ECMA CLI Specification

The reference for this section is the ECMA-335 Common Language Infrastructure (CLI) specification, 5th edition / December 2010.

The relevant part of the specification is on page 81 of Partition I:

Storage locations for floating-point numbers (statics, array elements, and fields of classes) are of fixed size. The supported storage sizes are float32 and float64. Everywhere else (on the evaluation stack, as arguments, as return types, and as local variables) floating-point numbers are represented using an internal floating-point type. In each such instance, the nominal type of the variable or expression is either float32or float64, but its value can be represented internally with additional range and/or precision. The size of the internal floating-point representation is implementation-dependent, can vary, and shall have precision at least as great as that of the variable or expression being represented. An implicit widening conversion to the internal representation from float32 or float64 is performed when those types are loaded from storage. The internal representation is typically the native size for the hardware, or as required for efficient implementation of an operation. The internal representation shall have the following characteristics: The internal representation shall have precision and range greater than or equal to the nominal type.

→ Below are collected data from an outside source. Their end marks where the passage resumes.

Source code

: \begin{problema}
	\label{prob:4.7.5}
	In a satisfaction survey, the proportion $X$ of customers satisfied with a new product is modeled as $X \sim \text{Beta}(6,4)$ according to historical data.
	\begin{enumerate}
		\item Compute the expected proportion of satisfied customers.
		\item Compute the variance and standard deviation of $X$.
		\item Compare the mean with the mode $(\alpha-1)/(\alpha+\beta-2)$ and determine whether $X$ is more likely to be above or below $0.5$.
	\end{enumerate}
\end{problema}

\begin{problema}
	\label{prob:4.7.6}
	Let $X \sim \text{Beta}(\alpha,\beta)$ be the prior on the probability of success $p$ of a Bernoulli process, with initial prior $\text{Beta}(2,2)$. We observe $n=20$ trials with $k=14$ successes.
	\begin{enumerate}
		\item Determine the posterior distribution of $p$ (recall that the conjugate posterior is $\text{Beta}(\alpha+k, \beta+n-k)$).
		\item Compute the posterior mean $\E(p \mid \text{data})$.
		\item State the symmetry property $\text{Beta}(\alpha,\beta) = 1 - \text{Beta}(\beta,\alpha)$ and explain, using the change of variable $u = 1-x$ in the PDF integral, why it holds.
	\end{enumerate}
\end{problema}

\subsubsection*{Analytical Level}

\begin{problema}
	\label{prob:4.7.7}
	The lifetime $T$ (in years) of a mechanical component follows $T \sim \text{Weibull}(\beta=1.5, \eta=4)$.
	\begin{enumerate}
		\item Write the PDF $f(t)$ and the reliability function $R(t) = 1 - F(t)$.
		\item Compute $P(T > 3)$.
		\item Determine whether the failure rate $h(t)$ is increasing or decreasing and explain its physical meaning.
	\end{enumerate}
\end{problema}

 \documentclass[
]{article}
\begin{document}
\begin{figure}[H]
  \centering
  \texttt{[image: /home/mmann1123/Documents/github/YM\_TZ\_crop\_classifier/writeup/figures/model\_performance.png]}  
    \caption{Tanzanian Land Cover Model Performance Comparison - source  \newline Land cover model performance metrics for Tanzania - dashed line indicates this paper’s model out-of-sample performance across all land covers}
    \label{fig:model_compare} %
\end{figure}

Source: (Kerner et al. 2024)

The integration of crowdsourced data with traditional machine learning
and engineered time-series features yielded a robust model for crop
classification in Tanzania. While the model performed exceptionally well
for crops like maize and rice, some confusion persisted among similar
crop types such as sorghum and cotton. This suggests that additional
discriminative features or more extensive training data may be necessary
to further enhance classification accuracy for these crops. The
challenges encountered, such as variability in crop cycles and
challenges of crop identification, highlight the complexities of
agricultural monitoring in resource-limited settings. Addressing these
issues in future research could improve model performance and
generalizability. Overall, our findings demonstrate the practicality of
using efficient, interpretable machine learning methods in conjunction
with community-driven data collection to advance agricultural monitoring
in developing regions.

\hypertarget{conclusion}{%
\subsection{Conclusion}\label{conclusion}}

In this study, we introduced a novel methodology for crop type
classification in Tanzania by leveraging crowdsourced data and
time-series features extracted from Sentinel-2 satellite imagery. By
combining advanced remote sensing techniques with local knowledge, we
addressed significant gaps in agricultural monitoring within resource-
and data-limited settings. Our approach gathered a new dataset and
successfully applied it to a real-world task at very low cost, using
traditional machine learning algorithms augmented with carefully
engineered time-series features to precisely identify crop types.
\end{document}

Conversions to and from the internal representation shall preserve value.

[Note: This implies that an implicit widening conversion from float32 (or float64) to the internal representation, followed by an explicit conversion from the internal representation to float32 (or float64), will result in a value that is identical to the original float32 (or float64) value. end note]

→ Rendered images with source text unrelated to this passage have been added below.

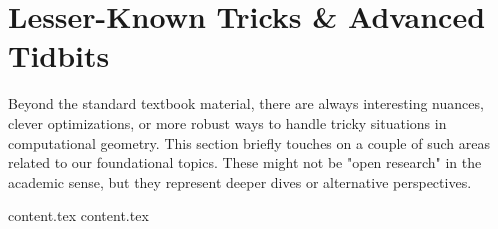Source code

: \clearpage
\section{Lesser-Known Tricks \& Advanced Tidbits}
\label{sec:A.7}

Beyond the standard textbook material, there are always interesting nuances, clever optimizations, or more robust ways to handle tricky situations in computational geometry. This section briefly touches on a couple of such areas related to our foundational topics. These might not be "open research" in the academic sense, but they represent deeper dives or alternative perspectives.

{content.tex}
{content.tex}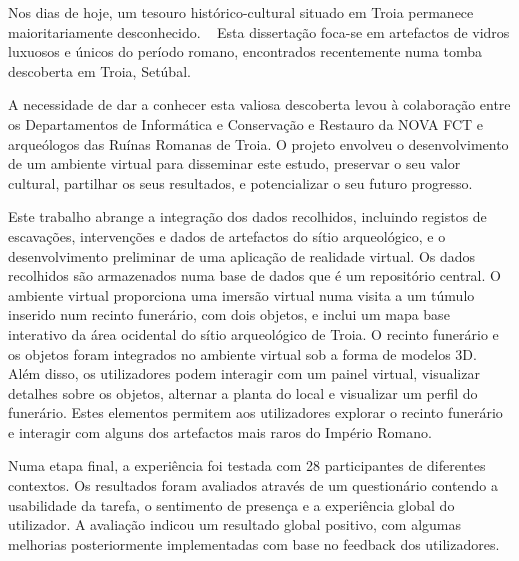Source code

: 
%


Nos dias de hoje, um tesouro histórico-cultural situado em Troia permanece maioritariamente desconhecido.  
Esta dissertação foca-se em artefactos de vidros luxuosos e únicos do período romano, encontrados recentemente numa tomba descoberta em Troia, Setúbal.

A necessidade de dar a conhecer esta valiosa descoberta levou à colaboração entre os Departamentos de Informática e Conservação e Restauro da NOVA FCT e arqueólogos das Ruínas Romanas de Troia. O projeto envolveu o desenvolvimento de um ambiente virtual para disseminar este estudo, preservar o seu valor cultural, partilhar os seus resultados, e potencializar o seu futuro progresso.

Este trabalho abrange a integração dos dados recolhidos, incluindo registos de escavações, intervenções e dados de artefactos do sítio arqueológico, e o desenvolvimento preliminar de uma aplicação de realidade virtual. Os dados recolhidos são armazenados numa base de dados que é um repositório central. O ambiente virtual proporciona uma imersão virtual numa visita a um túmulo inserido num recinto funerário, com dois objetos, e inclui um mapa base interativo da área ocidental do sítio arqueológico de Troia. O recinto funerário e os objetos foram integrados no ambiente virtual sob a forma de modelos 3D. Além disso, os utilizadores podem interagir com um painel virtual, visualizar detalhes sobre os objetos, alternar a planta do local e visualizar um perfil do funerário. Estes elementos permitem aos utilizadores explorar o recinto funerário e interagir com alguns dos artefactos mais raros do Império Romano.

Numa etapa final, a experiência foi testada com 28 participantes de diferentes contextos. Os resultados foram avaliados através de um questionário contendo a usabilidade da tarefa, o sentimento de presença e a experiência global do utilizador. A avaliação indicou um resultado global positivo, com algumas melhorias posteriormente implementadas com base no feedback dos utilizadores.


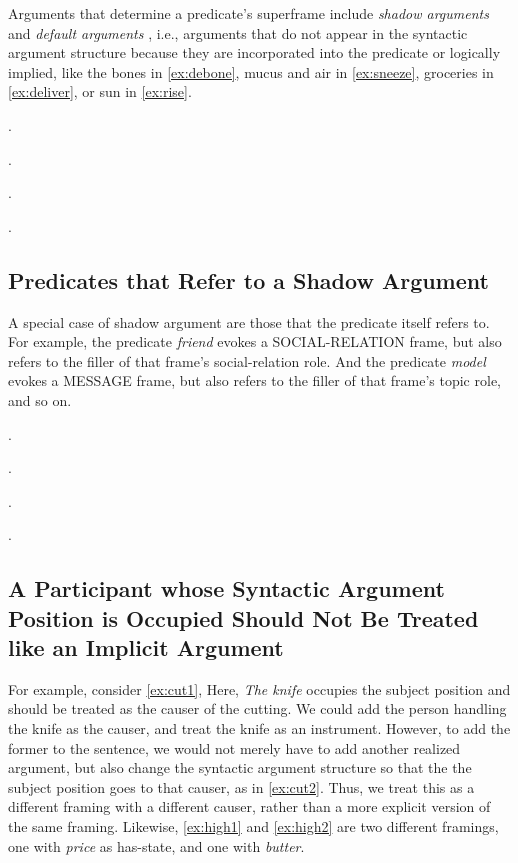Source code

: \documentclass[a4paper]{article}
\newcommand{\fr}[1]{\textsf{#1}}
\newcommand{\rl}[1]{\textsf{#1}}
\begin{document}
Arguments that determine a predicate's superframe include \emph{shadow
arguments} and \emph{default arguments}
\citep{pustejovsky-1995-generative,di-fabio-etal-2019-verbatlas}, i.e.,
arguments that do not appear in the syntactic argument structure because they
are incorporated into the predicate or logically implied, like the bones in
\ref{ex:debone}, mucus and air in \ref{ex:sneeze}, groceries in
\ref{ex:deliver}, or sun in \ref{ex:rise}.

\ex.\label{ex:debone}

\ex.\label{ex:sneeze}

\ex.\label{ex:deliver}

\ex.\label{ex:rise}


\newpage\subsection{Predicates that Refer to a Shadow Argument}

A special case of shadow argument are those that the predicate itself refers
to. For example, the predicate \emph{friend} evokes a \fr{SOCIAL-RELATION}
frame, but also refers to the filler of that frame's \rl{social-relation} role.
And the predicate \emph{model} evokes a \fr{MESSAGE} frame, but also refers to
the filler of that frame's \rl{topic} role, and so on.

\ex.

\ex.

\ex.

\ex.


\newpage\subsection{A Participant whose Syntactic Argument Position is Occupied Should Not Be Treated like an Implicit Argument}

For example, consider \ref{ex:cut1}, Here, \emph{The knife} occupies the subject position and should be treated as the causer of the cutting. We could add the person handling the knife as the causer, and treat the knife as an instrument. However, to add the former to the sentence, we would not merely have to add another realized argument, but also change the syntactic argument structure so that the the subject position goes to that causer, as in \ref{ex:cut2}. Thus, we treat this as a different framing with a different causer, rather than a more explicit version of the same framing. Likewise, \ref{ex:high1} and \ref{ex:high2} are two different framings, one with \emph{price} as \rl{has-state}, and one with \emph{butter}.
\end{document}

[Rationale: This design allows the CLI to choose a platform-specific high-performance representation for floating-point numbers until they are placed in storage locations. For example, it might be able to leave floating-point variables in hardware registers that provide more precision than a user has requested. At the same time, CIL generators can force operations to respect language-specific rules for representations through the use of conversion instructions. end rationale]

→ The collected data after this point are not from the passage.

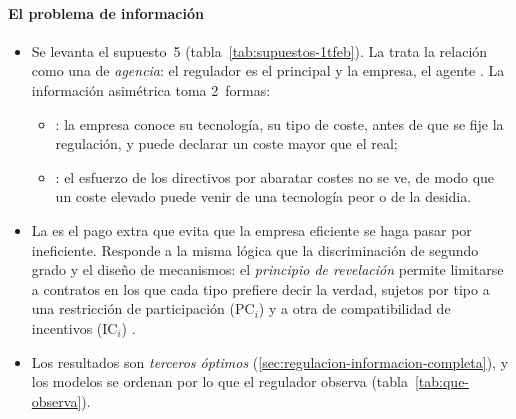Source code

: \documentclass[11pt]{article}
\begin{document}
\paragraph{El problema de información}

\begin{itemize}
\item Se levanta el supuesto~5 (tabla~\ref{tab:supuestos-1tfeb}). La  trata la relación como una de \emph{agencia}: el regulador es el principal y la empresa, el agente . La información asimétrica toma 2~formas:
  \begin{itemize}
  \item {}: la empresa conoce su tecnología, su tipo de coste, antes de que se fije la regulación, y puede declarar un coste mayor que el real;
  \item {}: el esfuerzo de los directivos por abaratar costes no se ve, de modo que un coste elevado puede venir de una tecnología peor o de la desidia.
  \end{itemize}
\item La  es el pago extra que evita que la empresa eficiente se haga pasar por ineficiente. Responde a la misma lógica que la discriminación de segundo grado  y el diseño de mecanismos: el \emph{principio de revelación} permite limitarse a contratos en los que cada tipo prefiere decir la verdad, sujetos por tipo a una restricción de participación ($\mathrm{PC}_i$) y a otra de compatibilidad de incentivos ($\mathrm{IC}_i$) .
\item Los resultados son \emph{terceros óptimos} (\ref{sec:regulacion-informacion-completa}), y los modelos se ordenan por lo que el regulador observa (tabla~\ref{tab:que-observa}).
\end{itemize}
\end{document}
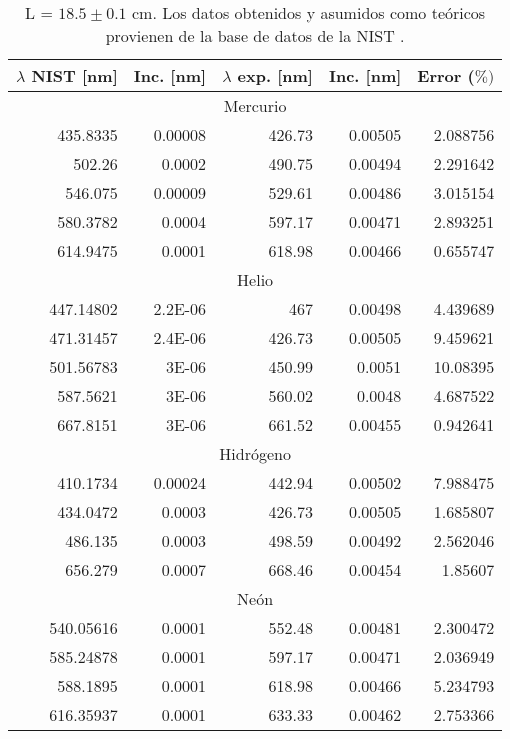 \documentclass[%
 reprint,
 amsmath,amssymb,
 aps,
]{revtex4-1}
\begin{document}
\begin{table}[H]
  \centering
  \caption{L = $18.5 \pm 0.1$ cm. Los datos obtenidos y asumidos como teóricos provienen de la base de datos de la NIST \cite{NIST}.}
    \begin{tabular}{|r|r|r|r|r|}
    \hline
    \multicolumn{1}{|l|}{$\lambda$ NIST [nm]} & \multicolumn{1}{l|}{Inc. [nm]} & \multicolumn{1}{l|}{$\lambda$ exp. [nm]} & \multicolumn{1}{l|}{Inc. [nm]} & \multicolumn{1}{l|}{Error ($\%)$} \\
    \hline
    \multicolumn{5}{|c|}{Mercurio} \\
    \hline
    435.8335 & 0.00008 & 426.73 & 0.00505 & 2.088756 \\
    502.26 & 0.0002 & 490.75 & 0.00494 & 2.291642 \\
    546.075 & 0.00009 & 529.61 & 0.00486 & 3.015154 \\
    580.3782 & 0.0004 & 597.17 & 0.00471 & 2.893251 \\
    614.9475 & 0.0001 & 618.98 & 0.00466 & 0.655747 \\
    \hline
    \multicolumn{5}{|c|}{Helio} \\
    \hline
    447.14802 & 2.2E-06 & 467   & 0.00498 & 4.439689 \\
    471.31457 & 2.4E-06 & 426.73 & 0.00505 & 9.459621 \\
    501.56783 & 3E-06 & 450.99 & 0.0051 & 10.08395 \\
    587.5621 & 3E-06 & 560.02 & 0.0048 & 4.687522 \\
    667.8151 & 3E-06 & 661.52 & 0.00455 & 0.942641 \\
    \hline
    \multicolumn{5}{|c|}{Hidrógeno} \\
    \hline
    410.1734 & 0.00024 & 442.94 & 0.00502 & 7.988475 \\
    434.0472 & 0.0003 & 426.73 & 0.00505 & 1.685807 \\
    486.135 & 0.0003 & 498.59 & 0.00492 & 2.562046 \\
    656.279 & 0.0007 & 668.46 & 0.00454 & 1.85607 \\
    \hline
    \multicolumn{5}{|c|}{Neón} \\
    \hline
    540.05616 & 0.0001 & 552.48 & 0.00481 & 2.300472 \\
    585.24878 & 0.0001 & 597.17 & 0.00471 & 2.036949 \\
    588.1895 & 0.0001 & 618.98 & 0.00466 & 5.234793 \\
    616.35937 & 0.0001 & 633.33 & 0.00462 & 2.753366 \\

\end{tabular}
\end{table}
\end{document}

When a floating-point value whose internal representation has greater range and/or precision than its nominal type is put in a storage location, it is automatically coerced to the type of the storage location. This can involve a loss of precision or the creation of an out-of-range value (NaN, +infinity, or -infinity). However, the value might be retained in the internal representation for future use, if it is reloaded from the storage location without having been modified. It is the responsibility of the compiler to ensure that the retained value is still valid at the time of a subsequent load, taking into account the effects of aliasing and other execution threads (see memory model (§12.6)). This freedom to carry extra precision is not permitted, however, following the execution of an explicit conversion (conv.r4 or conv.r8), at which time the internal representation must be exactly representable in the associated type.

[Note: To detect values that cannot be converted to a particular storage type, a conversion instruction (conv.r4, or conv.r8) can be used, followed by a check for a non-finite value using ckfinite. Underflow can be detected by converting to a particular storage type, comparing to zero before and after the conversion. end note]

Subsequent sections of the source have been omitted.